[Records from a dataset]
=======

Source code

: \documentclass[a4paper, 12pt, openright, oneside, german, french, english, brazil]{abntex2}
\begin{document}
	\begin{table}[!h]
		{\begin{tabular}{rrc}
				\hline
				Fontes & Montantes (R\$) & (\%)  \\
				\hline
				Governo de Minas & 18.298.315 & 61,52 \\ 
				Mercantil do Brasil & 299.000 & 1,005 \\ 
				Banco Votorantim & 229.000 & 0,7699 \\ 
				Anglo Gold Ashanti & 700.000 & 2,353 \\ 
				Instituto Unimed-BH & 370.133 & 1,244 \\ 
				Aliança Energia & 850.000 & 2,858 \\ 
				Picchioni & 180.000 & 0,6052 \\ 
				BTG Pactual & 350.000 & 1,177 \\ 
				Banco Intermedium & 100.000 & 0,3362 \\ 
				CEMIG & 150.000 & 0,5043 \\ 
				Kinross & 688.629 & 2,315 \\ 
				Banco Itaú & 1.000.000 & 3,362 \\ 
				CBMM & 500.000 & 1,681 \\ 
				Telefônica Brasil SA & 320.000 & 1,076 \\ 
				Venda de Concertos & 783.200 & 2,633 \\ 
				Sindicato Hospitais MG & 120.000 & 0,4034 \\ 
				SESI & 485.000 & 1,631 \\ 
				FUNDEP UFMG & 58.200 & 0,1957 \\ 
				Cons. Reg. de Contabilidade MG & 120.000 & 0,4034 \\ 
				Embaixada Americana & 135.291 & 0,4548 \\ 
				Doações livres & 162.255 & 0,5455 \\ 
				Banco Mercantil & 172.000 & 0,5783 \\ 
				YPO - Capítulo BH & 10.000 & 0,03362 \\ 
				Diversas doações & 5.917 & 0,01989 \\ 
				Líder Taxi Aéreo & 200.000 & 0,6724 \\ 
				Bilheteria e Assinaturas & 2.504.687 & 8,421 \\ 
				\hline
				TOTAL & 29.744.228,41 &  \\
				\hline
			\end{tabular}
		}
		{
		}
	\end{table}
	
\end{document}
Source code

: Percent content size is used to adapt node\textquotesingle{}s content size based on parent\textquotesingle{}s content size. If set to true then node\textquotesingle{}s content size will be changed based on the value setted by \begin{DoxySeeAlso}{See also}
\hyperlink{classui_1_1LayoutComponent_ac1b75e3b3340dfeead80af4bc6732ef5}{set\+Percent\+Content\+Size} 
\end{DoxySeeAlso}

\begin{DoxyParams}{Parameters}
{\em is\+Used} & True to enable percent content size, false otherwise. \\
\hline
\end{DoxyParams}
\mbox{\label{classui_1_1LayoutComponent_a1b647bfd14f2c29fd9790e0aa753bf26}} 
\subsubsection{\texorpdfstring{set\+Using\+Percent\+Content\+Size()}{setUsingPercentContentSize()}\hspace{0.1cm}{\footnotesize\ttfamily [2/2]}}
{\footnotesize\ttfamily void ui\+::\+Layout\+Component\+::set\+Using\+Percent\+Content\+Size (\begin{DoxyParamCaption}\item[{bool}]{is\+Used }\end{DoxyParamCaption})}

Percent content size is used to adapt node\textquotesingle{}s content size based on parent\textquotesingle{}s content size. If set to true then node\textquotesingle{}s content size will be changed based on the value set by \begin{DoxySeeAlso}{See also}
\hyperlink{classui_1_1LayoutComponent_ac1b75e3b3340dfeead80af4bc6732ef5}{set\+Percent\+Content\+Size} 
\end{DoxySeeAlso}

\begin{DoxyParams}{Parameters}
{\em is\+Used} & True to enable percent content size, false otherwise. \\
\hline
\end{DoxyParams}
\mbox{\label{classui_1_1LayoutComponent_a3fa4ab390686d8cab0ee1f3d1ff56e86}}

=======

# [WORK ITEM]
Print every record above. Keep each one exactly as it is.

# [WRITTEN REPLY]
Source code

: \documentclass[a4paper, 12pt, openright, oneside, german, french, english, brazil]{abntex2}
\begin{document}
	\begin{table}[!h]
		{\begin{tabular}{rrc}
				\hline
				Fontes & Montantes (R\$) & (\%)  \\
				\hline
				Governo de Minas & 18.298.315 & 61,52 \\ 
				Mercantil do Brasil & 299.000 & 1,005 \\ 
				Banco Votorantim & 229.000 & 0,7699 \\ 
				Anglo Gold Ashanti & 700.000 & 2,353 \\ 
				Instituto Unimed-BH & 370.133 & 1,244 \\ 
				Aliança Energia & 850.000 & 2,858 \\ 
				Picchioni & 180.000 & 0,6052 \\ 
				BTG Pactual & 350.000 & 1,177 \\ 
				Banco Intermedium & 100.000 & 0,3362 \\ 
				CEMIG & 150.000 & 0,5043 \\ 
				Kinross & 688.629 & 2,315 \\ 
				Banco Itaú & 1.000.000 & 3,362 \\ 
				CBMM & 500.000 & 1,681 \\ 
				Telefônica Brasil SA & 320.000 & 1,076 \\ 
				Venda de Concertos & 783.200 & 2,633 \\ 
				Sindicato Hospitais MG & 120.000 & 0,4034 \\ 
				SESI & 485.000 & 1,631 \\ 
				FUNDEP UFMG & 58.200 & 0,1957 \\ 
				Cons. Reg. de Contabilidade MG & 120.000 & 0,4034 \\ 
				Embaixada Americana & 135.291 & 0,4548 \\ 
				Doações livres & 162.255 & 0,5455 \\ 
				Banco Mercantil & 172.000 & 0,5783 \\ 
				YPO - Capítulo BH & 10.000 & 0,03362 \\ 
				Diversas doações & 5.917 & 0,01989 \\ 
				Líder Taxi Aéreo & 200.000 & 0,6724 \\ 
				Bilheteria e Assinaturas & 2.504.687 & 8,421 \\ 
				\hline
				TOTAL & 29.744.228,41 &  \\
				\hline
			\end{tabular}
		}
		{
		}
	\end{table}
	
\end{document}
Source code

: Percent content size is used to adapt node\textquotesingle{}s content size based on parent\textquotesingle{}s content size. If set to true then node\textquotesingle{}s content size will be changed based on the value setted by \begin{DoxySeeAlso}{See also}
\hyperlink{classui_1_1LayoutComponent_ac1b75e3b3340dfeead80af4bc6732ef5}{set\+Percent\+Content\+Size} 
\end{DoxySeeAlso}

\begin{DoxyParams}{Parameters}
{\em is\+Used} & True to enable percent content size, false otherwise. \\
\hline
\end{DoxyParams}
\mbox{\label{classui_1_1LayoutComponent_a1b647bfd14f2c29fd9790e0aa753bf26}} 
\subsubsection{\texorpdfstring{set\+Using\+Percent\+Content\+Size()}{setUsingPercentContentSize()}\hspace{0.1cm}{\footnotesize\ttfamily [2/2]}}
{\footnotesize\ttfamily void ui\+::\+Layout\+Component\+::set\+Using\+Percent\+Content\+Size (\begin{DoxyParamCaption}\item[{bool}]{is\+Used }\end{DoxyParamCaption})}

Percent content size is used to adapt node\textquotesingle{}s content size based on parent\textquotesingle{}s content size. If set to true then node\textquotesingle{}s content size will be changed based on the value set by \begin{DoxySeeAlso}{See also}
\hyperlink{classui_1_1LayoutComponent_ac1b75e3b3340dfeead80af4bc6732ef5}{set\+Percent\+Content\+Size} 
\end{DoxySeeAlso}

\begin{DoxyParams}{Parameters}
{\em is\+Used} & True to enable percent content size, false otherwise. \\
\hline
\end{DoxyParams}
\mbox{\label{classui_1_1LayoutComponent_a3fa4ab390686d8cab0ee1f3d1ff56e86}}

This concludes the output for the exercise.